É bem verdade que o tamanho e o conforto de uma moradia não são obstáculos para fazer feliz o seu morador, ainda mais quando possuir um lugar para morar é um artigo de luxo para vários brasileiros. Igualmente, o sabor de uma comida não serve como parâmetro de prazer, até porque tem um pouco de comida é o sonho de consumo para milhões de cidadãos. Tampouco a infelicidade está interligada à pontualidade do brasileiro, ainda mais quando chegar no horário não é um atributo forte para os habitantes das terras tupiniquins. Da mesma forma, o quesito insegurança não é fator preponderante na exclusão do avião como moradia aprazível, pois quem em terra firma bem sabe o que é seqüestro, assaltos, assassinatos e acidentes automobilísticos.

 

Os problemas são outros, pousados em motivos completamente diversos. No avião os rostos são nuvens que se dissipam rapidamente em cada pouso, fazendo passageira até as conversas mais consistentes. No avião as ruas são pequenos pontos no horizonte, inalcançáveis ao olhar que anseia pisar em terra firme.

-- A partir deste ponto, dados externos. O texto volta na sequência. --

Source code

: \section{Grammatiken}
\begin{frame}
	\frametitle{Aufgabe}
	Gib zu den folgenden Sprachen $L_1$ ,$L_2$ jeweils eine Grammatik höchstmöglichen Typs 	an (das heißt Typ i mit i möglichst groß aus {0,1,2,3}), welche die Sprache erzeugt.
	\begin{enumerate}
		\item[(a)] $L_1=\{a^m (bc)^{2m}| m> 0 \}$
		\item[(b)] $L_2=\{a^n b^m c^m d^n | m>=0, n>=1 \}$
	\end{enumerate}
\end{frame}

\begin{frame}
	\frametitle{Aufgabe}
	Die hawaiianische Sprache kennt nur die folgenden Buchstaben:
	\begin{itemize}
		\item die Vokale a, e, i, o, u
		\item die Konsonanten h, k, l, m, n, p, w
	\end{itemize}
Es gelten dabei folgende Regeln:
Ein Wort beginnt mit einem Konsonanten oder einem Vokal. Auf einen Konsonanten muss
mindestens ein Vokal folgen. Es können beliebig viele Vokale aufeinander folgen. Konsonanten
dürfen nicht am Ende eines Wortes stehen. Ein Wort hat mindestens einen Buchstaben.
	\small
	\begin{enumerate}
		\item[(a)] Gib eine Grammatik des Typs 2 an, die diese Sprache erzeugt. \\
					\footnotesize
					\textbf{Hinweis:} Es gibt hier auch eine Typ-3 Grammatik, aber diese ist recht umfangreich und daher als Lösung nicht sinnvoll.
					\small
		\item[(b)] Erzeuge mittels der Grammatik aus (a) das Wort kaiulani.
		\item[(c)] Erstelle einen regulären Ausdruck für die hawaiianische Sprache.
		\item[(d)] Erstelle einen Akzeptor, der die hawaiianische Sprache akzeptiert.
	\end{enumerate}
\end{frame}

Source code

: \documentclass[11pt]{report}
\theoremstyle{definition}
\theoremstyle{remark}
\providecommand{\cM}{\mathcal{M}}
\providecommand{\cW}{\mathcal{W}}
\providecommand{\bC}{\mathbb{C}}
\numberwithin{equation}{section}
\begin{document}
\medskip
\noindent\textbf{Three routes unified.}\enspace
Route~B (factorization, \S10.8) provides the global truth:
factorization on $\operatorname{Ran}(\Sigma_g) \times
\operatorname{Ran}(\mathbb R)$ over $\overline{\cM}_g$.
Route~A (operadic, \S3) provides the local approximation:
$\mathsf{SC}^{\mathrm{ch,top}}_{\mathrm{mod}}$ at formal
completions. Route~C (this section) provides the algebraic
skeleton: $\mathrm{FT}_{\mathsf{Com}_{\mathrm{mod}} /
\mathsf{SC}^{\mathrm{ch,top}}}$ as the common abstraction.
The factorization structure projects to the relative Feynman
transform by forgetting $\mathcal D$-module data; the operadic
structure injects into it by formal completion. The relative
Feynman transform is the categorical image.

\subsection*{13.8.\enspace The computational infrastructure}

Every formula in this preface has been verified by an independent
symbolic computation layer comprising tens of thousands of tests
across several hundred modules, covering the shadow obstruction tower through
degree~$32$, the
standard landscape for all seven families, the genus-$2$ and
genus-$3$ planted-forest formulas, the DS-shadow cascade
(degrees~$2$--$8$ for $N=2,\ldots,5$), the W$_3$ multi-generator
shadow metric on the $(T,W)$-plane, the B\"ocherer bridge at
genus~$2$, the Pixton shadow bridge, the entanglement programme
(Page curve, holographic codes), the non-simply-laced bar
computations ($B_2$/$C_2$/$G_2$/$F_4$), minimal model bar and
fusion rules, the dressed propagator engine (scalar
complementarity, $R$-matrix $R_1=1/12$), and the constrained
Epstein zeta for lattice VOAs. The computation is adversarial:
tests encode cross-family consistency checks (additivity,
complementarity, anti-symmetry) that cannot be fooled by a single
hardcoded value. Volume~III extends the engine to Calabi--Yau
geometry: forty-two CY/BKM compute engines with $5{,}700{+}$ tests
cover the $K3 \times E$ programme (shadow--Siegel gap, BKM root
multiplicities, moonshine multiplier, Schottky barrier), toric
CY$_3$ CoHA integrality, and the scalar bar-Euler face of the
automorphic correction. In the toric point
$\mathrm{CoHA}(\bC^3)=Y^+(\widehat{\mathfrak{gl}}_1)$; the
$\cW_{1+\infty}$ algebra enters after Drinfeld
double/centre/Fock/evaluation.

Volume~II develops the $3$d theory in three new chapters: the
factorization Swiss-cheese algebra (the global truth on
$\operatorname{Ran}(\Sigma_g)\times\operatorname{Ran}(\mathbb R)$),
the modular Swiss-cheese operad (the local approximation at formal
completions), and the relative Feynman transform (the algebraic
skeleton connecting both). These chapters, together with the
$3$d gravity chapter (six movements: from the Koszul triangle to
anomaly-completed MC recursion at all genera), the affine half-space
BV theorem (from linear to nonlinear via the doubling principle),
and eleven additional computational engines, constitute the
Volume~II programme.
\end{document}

No avião as estrelas são aprisionadas em grossos vidros, intocáveis e estranhamente distantes.  No avião é proibido fazer físico o mais puro dos amores ou mesmo esboçar um carinho mais ousado. No avião não se joga bola de gude, não se vê o pião rodopiar, nem se sabe o que é amarelinha ou mesmo um simples campeonato de bafo. No avião o telefone é mero instrumento de decoração, o bicho de estimação uma fotografia de revista e a cama o mais cobiçado bem de consumo. No avião o mundo não passa de um pequeno e monótono espaço sem cor.

 

Mas morar num avião também é desprezível pelo próprio propósito da chegada ou o motivo da partida. Cada pouso significa um lugar diferente, um solo estranho, uma terra que logo será convertida em despedida. Cada partida um gesto igual, sem saudades fincadas ou lágrimas sentidas. O morador do avião, seguindo o voar de sua moradia, não aceita paradas ou chegadas definitivas. Logo uma nova partida anuncia a próxima chegada. Chegada que se transforma em partida, partida que nunca chega a um aeroporto seguro. Chegar e partir sem saber a ordem correta dos fatores ou resultado do enigma. Chegar e partir engolidos numa só tragada, um transitório gole de sabor vazio, uma ressaca de impossível cura.

 

Eu, confesso, sou um freqüentador assíduo dessa espécie de residência aérea. Porém não faço, não quero e nem pretendo fazer do avião o meu lar. Assumo sempre a minha condição de mero visitante, um passageiro eventual. E mesmo quando o tempo de constância dentro da inusitada residência indique a um terceiro desavisado que faço parte do estressado grupo dos moradores de avião, cuido logo de esclarecer o lamentável equívoco. Torno claro que estou de passagem, que não tenho qualquer relação de permanência com aquelas pessoas que, prazerosamente ou não, fazem do avião um habitat natural. Morador de avião é um status que, sinceramente, não cobiço.